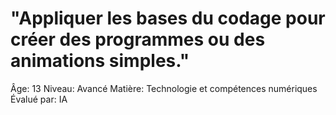 # "Appliquer les bases du codage pour créer des programmes ou des animations simples."

Âge: 13
Niveau: Avancé
Matière: Technologie et compétences numériques
Évalué par: IA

-*-*-

> [Your objective]: Give back, unchanged, the line containing "Matière: Technologie et" and each line that comes after it in the entries above, ending with the last.

> [Response]:
Matière: Technologie et compétences numériques
Évalué par: IA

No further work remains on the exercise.